I recently revisited Mr. Nice Guy <一個好人> a few days ago and I still find it was one of the weaker efforts from Jackie Chan during the 90s. Directed by Sammo Hung, the movie is basically a rehash of Rumble In The Bronx <紅番區>. The only few differences here include the change of location from New York to Melbourne, Australia. Instead of Jackie Chan playing a Hong Kong cop on vacation but unexpectedly finds himself caught in the middle of a gang war between the street thugs and the mob, Mr. Nice Guy <一個好人> shares a similar storyline. Except that Jackie Chan plays a TV chef but he also turns out to be a martial arts expert.

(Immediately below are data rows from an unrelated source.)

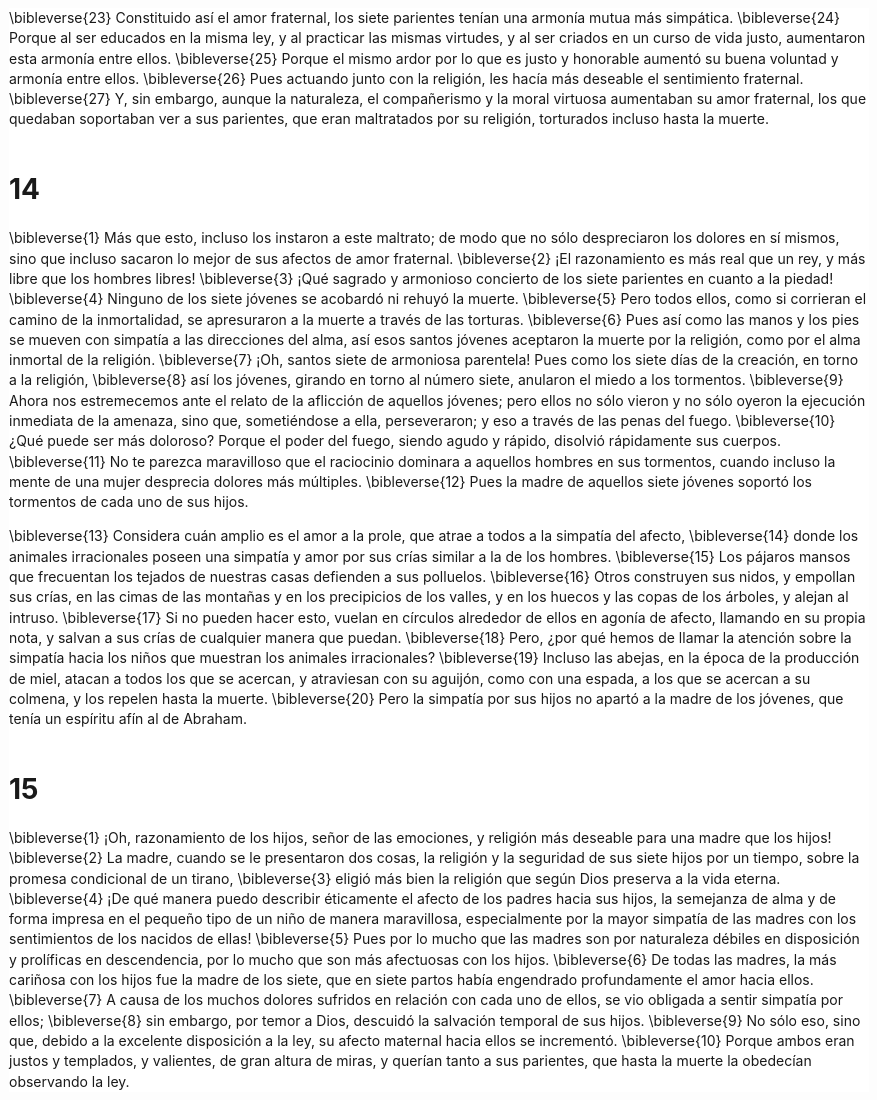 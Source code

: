 \bibleverse{23} Constituido así el amor fraternal, los siete parientes tenían una armonía mutua más simpática. \bibleverse{24} Porque al ser educados en la misma ley, y al practicar las mismas virtudes, y al ser criados en un curso de vida justo, aumentaron esta armonía entre ellos. \bibleverse{25} Porque el mismo ardor por lo que es justo y honorable aumentó su buena voluntad y armonía entre ellos. \bibleverse{26} Pues actuando junto con la religión, les hacía más deseable el sentimiento fraternal. \bibleverse{27} Y, sin embargo, aunque la naturaleza, el compañerismo y la moral virtuosa aumentaban su amor fraternal, los que quedaban soportaban ver a sus parientes, que eran maltratados por su religión, torturados incluso hasta la muerte.

# 14
\bibleverse{1} Más que esto, incluso los instaron a este maltrato; de modo que no sólo despreciaron los dolores en sí mismos, sino que incluso sacaron lo mejor de sus afectos de amor fraternal. \bibleverse{2} ¡El razonamiento es más real que un rey, y más libre que los hombres libres! \bibleverse{3} ¡Qué sagrado y armonioso concierto de los siete parientes en cuanto a la piedad! \bibleverse{4} Ninguno de los siete jóvenes se acobardó ni rehuyó la muerte. \bibleverse{5} Pero todos ellos, como si corrieran el camino de la inmortalidad, se apresuraron a la muerte a través de las torturas. \bibleverse{6} Pues así como las manos y los pies se mueven con simpatía a las direcciones del alma, así esos santos jóvenes aceptaron la muerte por la religión, como por el alma inmortal de la religión. \bibleverse{7} ¡Oh, santos siete de armoniosa parentela! Pues como los siete días de la creación, en torno a la religión, \bibleverse{8} así los jóvenes, girando en torno al número siete, anularon el miedo a los tormentos. \bibleverse{9} Ahora nos estremecemos ante el relato de la aflicción de aquellos jóvenes; pero ellos no sólo vieron y no sólo oyeron la ejecución inmediata de la amenaza, sino que, sometiéndose a ella, perseveraron; y eso a través de las penas del fuego. \bibleverse{10} ¿Qué puede ser más doloroso? Porque el poder del fuego, siendo agudo y rápido, disolvió rápidamente sus cuerpos. \bibleverse{11} No te parezca maravilloso que el raciocinio dominara a aquellos hombres en sus tormentos, cuando incluso la mente de una mujer desprecia dolores más múltiples. \bibleverse{12} Pues la madre de aquellos siete jóvenes soportó los tormentos de cada uno de sus hijos.

\bibleverse{13} Considera cuán amplio es el amor a la prole, que atrae a todos a la simpatía del afecto, \bibleverse{14} donde los animales irracionales poseen una simpatía y amor por sus crías similar a la de los hombres. \bibleverse{15} Los pájaros mansos que frecuentan los tejados de nuestras casas defienden a sus polluelos. \bibleverse{16} Otros construyen sus nidos, y empollan sus crías, en las cimas de las montañas y en los precipicios de los valles, y en los huecos y las copas de los árboles, y alejan al intruso. \bibleverse{17} Si no pueden hacer esto, vuelan en círculos alrededor de ellos en agonía de afecto, llamando en su propia nota, y salvan a sus crías de cualquier manera que puedan. \bibleverse{18} Pero, ¿por qué hemos de llamar la atención sobre la simpatía hacia los niños que muestran los animales irracionales? \bibleverse{19} Incluso las abejas, en la época de la producción de miel, atacan a todos los que se acercan, y atraviesan con su aguijón, como con una espada, a los que se acercan a su colmena, y los repelen hasta la muerte. \bibleverse{20} Pero la simpatía por sus hijos no apartó a la madre de los jóvenes, que tenía un espíritu afín al de Abraham.

# 15
\bibleverse{1} ¡Oh, razonamiento de los hijos, señor de las emociones, y religión más deseable para una madre que los hijos! \bibleverse{2} La madre, cuando se le presentaron dos cosas, la religión y la seguridad de sus siete hijos por un tiempo, sobre la promesa condicional de un tirano, \bibleverse{3} eligió más bien la religión que según Dios preserva a la vida eterna. \bibleverse{4} ¡De qué manera puedo describir éticamente el afecto de los padres hacia sus hijos, la semejanza de alma y de forma impresa en el pequeño tipo de un niño de manera maravillosa, especialmente por la mayor simpatía de las madres con los sentimientos de los nacidos de ellas! \bibleverse{5} Pues por lo mucho que las madres son por naturaleza débiles en disposición y prolíficas en descendencia, por lo mucho que son más afectuosas con los hijos. \bibleverse{6} De todas las madres, la más cariñosa con los hijos fue la madre de los siete, que en siete partos había engendrado profundamente el amor hacia ellos. \bibleverse{7} A causa de los muchos dolores sufridos en relación con cada uno de ellos, se vio obligada a sentir simpatía por ellos; \bibleverse{8} sin embargo, por temor a Dios, descuidó la salvación temporal de sus hijos. \bibleverse{9} No sólo eso, sino que, debido a la excelente disposición a la ley, su afecto maternal hacia ellos se incrementó. \bibleverse{10} Porque ambos eran justos y templados, y valientes, de gran altura de miras, y querían tanto a sus parientes, que hasta la muerte la obedecían observando la ley.
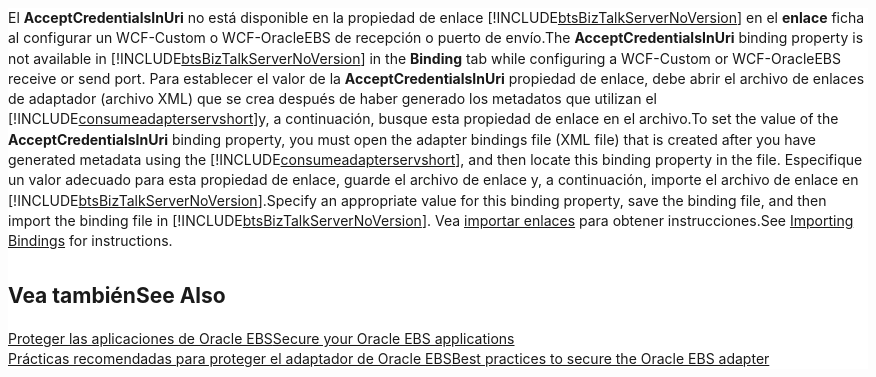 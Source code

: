  <span data-ttu-id="298e4-162">El **AcceptCredentialsInUri** no está disponible en la propiedad de enlace [!INCLUDE[btsBizTalkServerNoVersion](../../includes/btsbiztalkservernoversion-md.md)] en el **enlace** ficha al configurar un WCF-Custom o WCF-OracleEBS de recepción o puerto de envío.</span><span class="sxs-lookup"><span data-stu-id="298e4-162">The **AcceptCredentialsInUri** binding property is not available in [!INCLUDE[btsBizTalkServerNoVersion](../../includes/btsbiztalkservernoversion-md.md)] in the **Binding** tab while configuring a WCF-Custom or WCF-OracleEBS receive or send port.</span></span> <span data-ttu-id="298e4-163">Para establecer el valor de la **AcceptCredentialsInUri** propiedad de enlace, debe abrir el archivo de enlaces de adaptador (archivo XML) que se crea después de haber generado los metadatos que utilizan el [!INCLUDE[consumeadapterservshort](../../includes/consumeadapterservshort-md.md)]y, a continuación, busque esta propiedad de enlace en el archivo.</span><span class="sxs-lookup"><span data-stu-id="298e4-163">To set the value of the **AcceptCredentialsInUri** binding property, you must open the adapter bindings file (XML file) that is created after you have generated metadata using the [!INCLUDE[consumeadapterservshort](../../includes/consumeadapterservshort-md.md)], and then locate this binding property in the file.</span></span> <span data-ttu-id="298e4-164">Especifique un valor adecuado para esta propiedad de enlace, guarde el archivo de enlace y, a continuación, importe el archivo de enlace en [!INCLUDE[btsBizTalkServerNoVersion](../../includes/btsbiztalkservernoversion-md.md)].</span><span class="sxs-lookup"><span data-stu-id="298e4-164">Specify an appropriate value for this binding property, save the binding file, and then import the binding file in [!INCLUDE[btsBizTalkServerNoVersion](../../includes/btsbiztalkservernoversion-md.md)].</span></span> <span data-ttu-id="298e4-165">Vea [importar enlaces](http://msdn.microsoft.com/library/7af35a2e-fb7c-48a1-af28-93427403a745) para obtener instrucciones.</span><span class="sxs-lookup"><span data-stu-id="298e4-165">See [Importing Bindings](http://msdn.microsoft.com/library/7af35a2e-fb7c-48a1-af28-93427403a745) for instructions.</span></span>  
  
## <a name="see-also"></a><span data-ttu-id="298e4-166">Vea también</span><span class="sxs-lookup"><span data-stu-id="298e4-166">See Also</span></span>  
 [<span data-ttu-id="298e4-167">Proteger las aplicaciones de Oracle EBS</span><span class="sxs-lookup"><span data-stu-id="298e4-167">Secure your Oracle EBS applications</span></span>](../../adapters-and-accelerators/adapter-oracle-ebs/secure-your-oracle-ebs-applications.md)  
 [<span data-ttu-id="298e4-168">Prácticas recomendadas para proteger el adaptador de Oracle EBS</span><span class="sxs-lookup"><span data-stu-id="298e4-168">Best practices to secure the Oracle EBS adapter</span></span>](../../adapters-and-accelerators/adapter-oracle-ebs/best-practices-to-secure-the-oracle-e-business-suite-adapter.md)

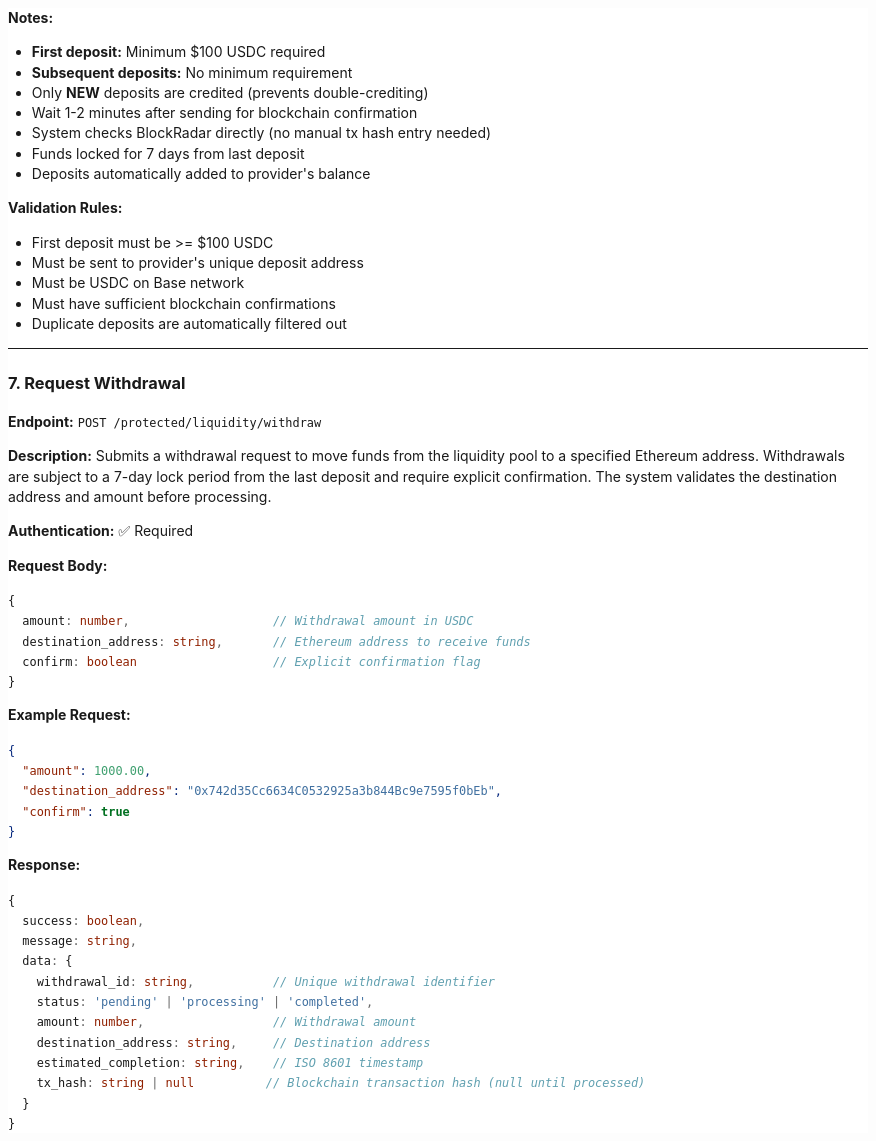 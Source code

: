 **Notes:**
- **First deposit:** Minimum $100 USDC required
- **Subsequent deposits:** No minimum requirement
- Only **NEW** deposits are credited (prevents double-crediting)
- Wait 1-2 minutes after sending for blockchain confirmation
- System checks BlockRadar directly (no manual tx hash entry needed)
- Funds locked for 7 days from last deposit
- Deposits automatically added to provider's balance

**Validation Rules:**
- First deposit must be >= $100 USDC
- Must be sent to provider's unique deposit address
- Must be USDC on Base network
- Must have sufficient blockchain confirmations
- Duplicate deposits are automatically filtered out

---

### 7. Request Withdrawal

**Endpoint:** `POST /protected/liquidity/withdraw`

**Description:** Submits a withdrawal request to move funds from the liquidity pool to a specified Ethereum address. Withdrawals are subject to a 7-day lock period from the last deposit and require explicit confirmation. The system validates the destination address and amount before processing.

**Authentication:** ✅ Required

**Request Body:**
```typescript
{
  amount: number,                    // Withdrawal amount in USDC
  destination_address: string,       // Ethereum address to receive funds
  confirm: boolean                   // Explicit confirmation flag
}
```

**Example Request:**
```json
{
  "amount": 1000.00,
  "destination_address": "0x742d35Cc6634C0532925a3b844Bc9e7595f0bEb",
  "confirm": true
}
```

**Response:**
```typescript
{
  success: boolean,
  message: string,
  data: {
    withdrawal_id: string,           // Unique withdrawal identifier
    status: 'pending' | 'processing' | 'completed',
    amount: number,                  // Withdrawal amount
    destination_address: string,     // Destination address
    estimated_completion: string,    // ISO 8601 timestamp
    tx_hash: string | null          // Blockchain transaction hash (null until processed)
  }
}
```
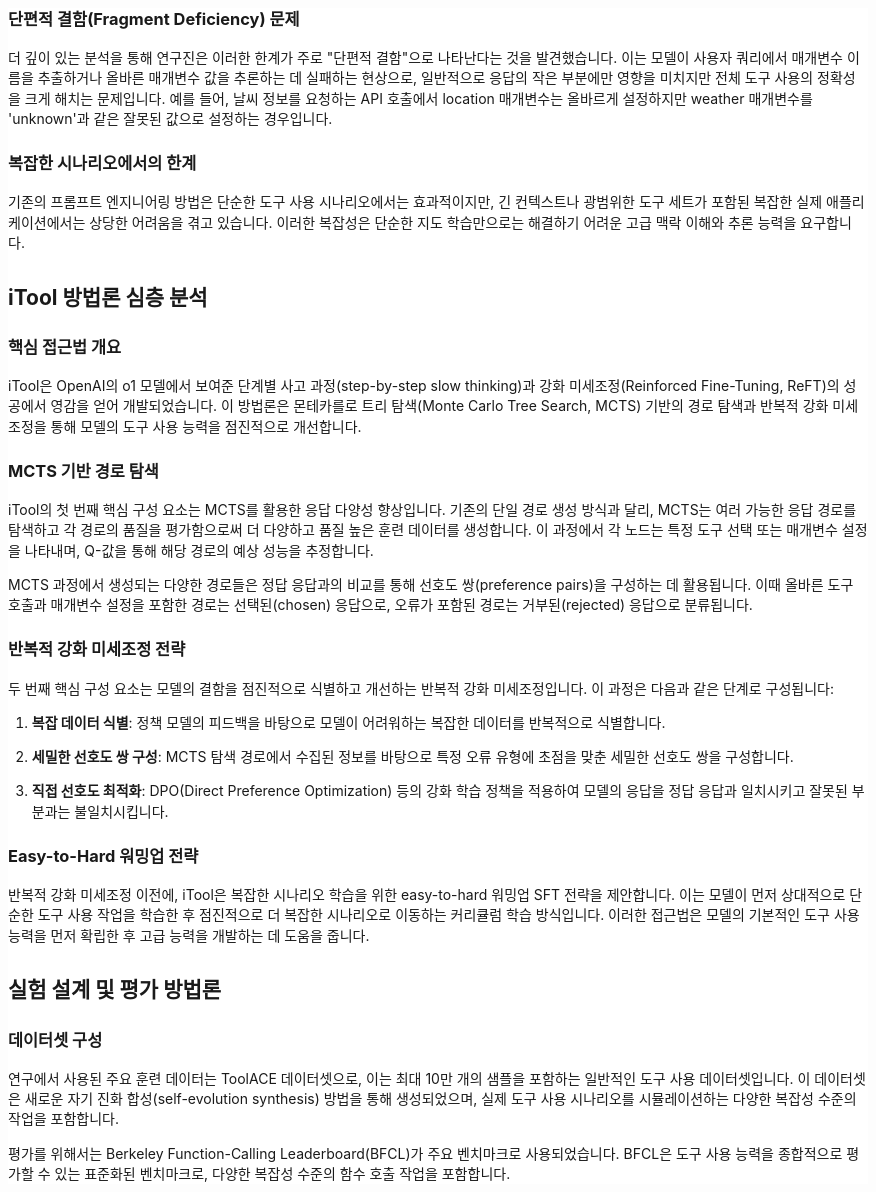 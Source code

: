 ### 단편적 결함(Fragment Deficiency) 문제

더 깊이 있는 분석을 통해 연구진은 이러한 한계가 주로 "단편적 결함"으로 나타난다는 것을 발견했습니다. 이는 모델이 사용자 쿼리에서 매개변수 이름을 추출하거나 올바른 매개변수 값을 추론하는 데 실패하는 현상으로, 일반적으로 응답의 작은 부분에만 영향을 미치지만 전체 도구 사용의 정확성을 크게 해치는 문제입니다. 예를 들어, 날씨 정보를 요청하는 API 호출에서 location 매개변수는 올바르게 설정하지만 weather 매개변수를 'unknown'과 같은 잘못된 값으로 설정하는 경우입니다.

### 복잡한 시나리오에서의 한계

기존의 프롬프트 엔지니어링 방법은 단순한 도구 사용 시나리오에서는 효과적이지만, 긴 컨텍스트나 광범위한 도구 세트가 포함된 복잡한 실제 애플리케이션에서는 상당한 어려움을 겪고 있습니다. 이러한 복잡성은 단순한 지도 학습만으로는 해결하기 어려운 고급 맥락 이해와 추론 능력을 요구합니다.

## iTool 방법론 심층 분석

### 핵심 접근법 개요

iTool은 OpenAI의 o1 모델에서 보여준 단계별 사고 과정(step-by-step slow thinking)과 강화 미세조정(Reinforced Fine-Tuning, ReFT)의 성공에서 영감을 얻어 개발되었습니다. 이 방법론은 몬테카를로 트리 탐색(Monte Carlo Tree Search, MCTS) 기반의 경로 탐색과 반복적 강화 미세조정을 통해 모델의 도구 사용 능력을 점진적으로 개선합니다.

### MCTS 기반 경로 탐색

iTool의 첫 번째 핵심 구성 요소는 MCTS를 활용한 응답 다양성 향상입니다. 기존의 단일 경로 생성 방식과 달리, MCTS는 여러 가능한 응답 경로를 탐색하고 각 경로의 품질을 평가함으로써 더 다양하고 품질 높은 훈련 데이터를 생성합니다. 이 과정에서 각 노드는 특정 도구 선택 또는 매개변수 설정을 나타내며, Q-값을 통해 해당 경로의 예상 성능을 추정합니다.

MCTS 과정에서 생성되는 다양한 경로들은 정답 응답과의 비교를 통해 선호도 쌍(preference pairs)을 구성하는 데 활용됩니다. 이때 올바른 도구 호출과 매개변수 설정을 포함한 경로는 선택된(chosen) 응답으로, 오류가 포함된 경로는 거부된(rejected) 응답으로 분류됩니다.

### 반복적 강화 미세조정 전략

두 번째 핵심 구성 요소는 모델의 결함을 점진적으로 식별하고 개선하는 반복적 강화 미세조정입니다. 이 과정은 다음과 같은 단계로 구성됩니다:

1. **복잡 데이터 식별**: 정책 모델의 피드백을 바탕으로 모델이 어려워하는 복잡한 데이터를 반복적으로 식별합니다.

2. **세밀한 선호도 쌍 구성**: MCTS 탐색 경로에서 수집된 정보를 바탕으로 특정 오류 유형에 초점을 맞춘 세밀한 선호도 쌍을 구성합니다.

3. **직접 선호도 최적화**: DPO(Direct Preference Optimization) 등의 강화 학습 정책을 적용하여 모델의 응답을 정답 응답과 일치시키고 잘못된 부분과는 불일치시킵니다.

### Easy-to-Hard 워밍업 전략

반복적 강화 미세조정 이전에, iTool은 복잡한 시나리오 학습을 위한 easy-to-hard 워밍업 SFT 전략을 제안합니다. 이는 모델이 먼저 상대적으로 단순한 도구 사용 작업을 학습한 후 점진적으로 더 복잡한 시나리오로 이동하는 커리큘럼 학습 방식입니다. 이러한 접근법은 모델의 기본적인 도구 사용 능력을 먼저 확립한 후 고급 능력을 개발하는 데 도움을 줍니다.

## 실험 설계 및 평가 방법론

### 데이터셋 구성

연구에서 사용된 주요 훈련 데이터는 ToolACE 데이터셋으로, 이는 최대 10만 개의 샘플을 포함하는 일반적인 도구 사용 데이터셋입니다. 이 데이터셋은 새로운 자기 진화 합성(self-evolution synthesis) 방법을 통해 생성되었으며, 실제 도구 사용 시나리오를 시뮬레이션하는 다양한 복잡성 수준의 작업을 포함합니다.

평가를 위해서는 Berkeley Function-Calling Leaderboard(BFCL)가 주요 벤치마크로 사용되었습니다. BFCL은 도구 사용 능력을 종합적으로 평가할 수 있는 표준화된 벤치마크로, 다양한 복잡성 수준의 함수 호출 작업을 포함합니다.

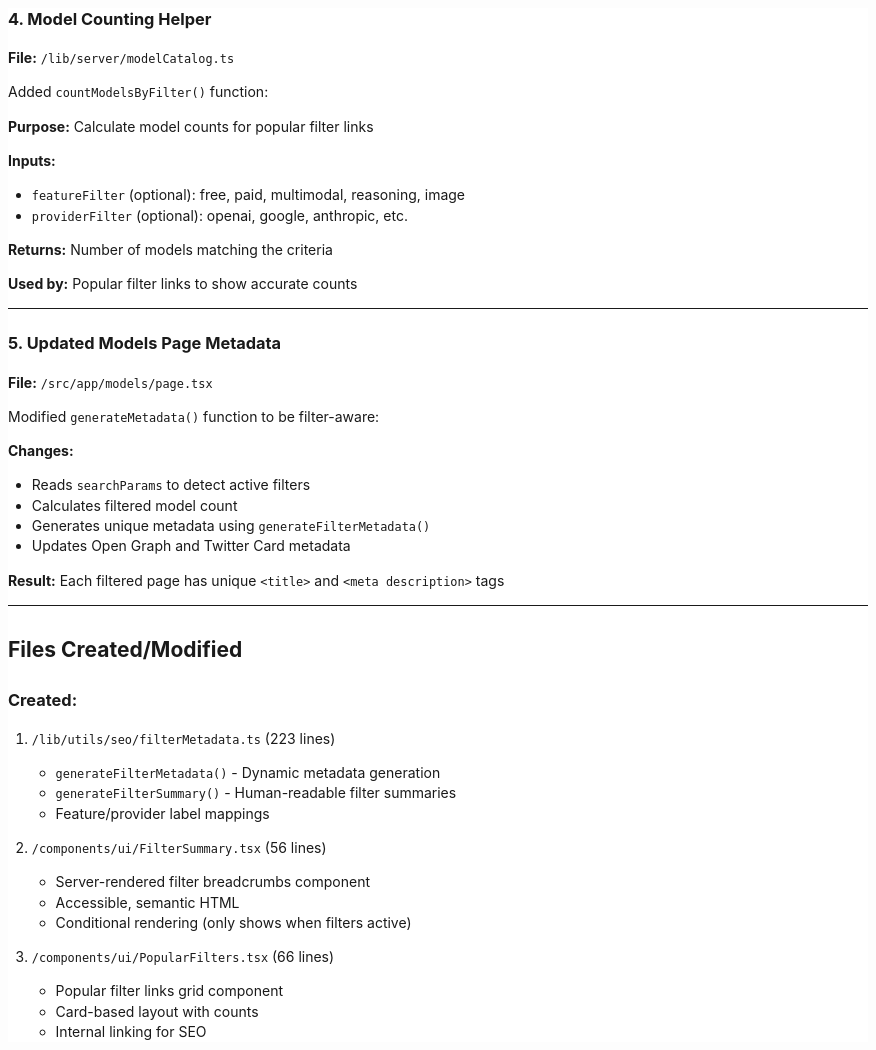 
### 4. Model Counting Helper

**File:** `/lib/server/modelCatalog.ts`

Added `countModelsByFilter()` function:

**Purpose:** Calculate model counts for popular filter links

**Inputs:**

- `featureFilter` (optional): free, paid, multimodal, reasoning, image
- `providerFilter` (optional): openai, google, anthropic, etc.

**Returns:** Number of models matching the criteria

**Used by:** Popular filter links to show accurate counts

---

### 5. Updated Models Page Metadata

**File:** `/src/app/models/page.tsx`

Modified `generateMetadata()` function to be filter-aware:

**Changes:**

- Reads `searchParams` to detect active filters
- Calculates filtered model count
- Generates unique metadata using `generateFilterMetadata()`
- Updates Open Graph and Twitter Card metadata

**Result:** Each filtered page has unique `<title>` and `<meta description>` tags

---

## Files Created/Modified

### Created:

1. `/lib/utils/seo/filterMetadata.ts` (223 lines)

   - `generateFilterMetadata()` - Dynamic metadata generation
   - `generateFilterSummary()` - Human-readable filter summaries
   - Feature/provider label mappings

2. `/components/ui/FilterSummary.tsx` (56 lines)

   - Server-rendered filter breadcrumbs component
   - Accessible, semantic HTML
   - Conditional rendering (only shows when filters active)

3. `/components/ui/PopularFilters.tsx` (66 lines)
   - Popular filter links grid component
   - Card-based layout with counts
   - Internal linking for SEO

The story — credited to Edward Tang and Fibe Ma — who both happens to write Rumble In The Bronx <紅番區> as well, is as flimsy as it goes: Jackie (yes, that’s Jackie Chan’s character name in the movie) stumble upon the television journalist, Diana (Gabrielle Fitzpatrick) while he is on his way home. Apparently, the mob led by Giancarlo (Richard Norton, who is unfortunately appeared as a cartoonish antagonist) is determined to get their hands on Diana’s tape. The tape contains the footage of a cocaine deal gone wrong between the mob and the street gang called The Demons. Then, things get worse when Diana accidentally switched her tape with one of Jackie’s cooking videos, which in turn, indirectly involved Jackie as well.
It’s hard to deny the overall uninvolving storyline that feels dull and awfully generic whenever there is no action included. It’s the kind of a movie where you wish you simply wanted to fast-forward to the good stuff. Even the acting is mostly average and at times, amateurish too, with the exception of Jackie Chan’s typically energetic lead performance and Gabrielle Fitzpatrick’s decent supporting turn as Diana. Sammo Hung shows up in a worthwhile cameo appearance as a bike messenger while his real-life wife, Joyce Godenzi can be briefly seen as one of the audiences in Jackie’s cook show. Also, look out for Emil Chau, who plays an ice cream vendor.
The action is among the least lifesavers here and while it lacks the visceral flair of Rumble In The Bronx <紅番區>, Mr. Nice Guy <一個好人> still manages to give us a few entertaining moments throughout its 101-minute running time. Personally, I enjoy the well-choreographed fight sequence in the construction building involving Jackie against the mob. Here, Jackie made good use of the props ranging from a wooden plank to a water hose and cement mixer, just to name a few.
Mr. Nice Guy <一個好人> is also best remembered for utilising the largest vehicle ever driven by Jackie Chan himself. And that vehicle in question is a gigantic mining truck called the Komatsu 830E, which can be seen during the opening scene. But the most significant one takes place during the climactic finale, where Jackie rams through multiple cars before destroying Giancarlo’s home.
Unlike Rumble In The Bronx <紅番區> where Jackie Chan has a few spoken dialogues in Cantonese, Mr. Nice Guy <一個好人> is predominantly shot in English with little Cantonese and Mandarin languages. Mr. Nice Guy <一個好人> also turned out to be one of the most expensive Hong Kong movies ever made at a whopping HK$200 million.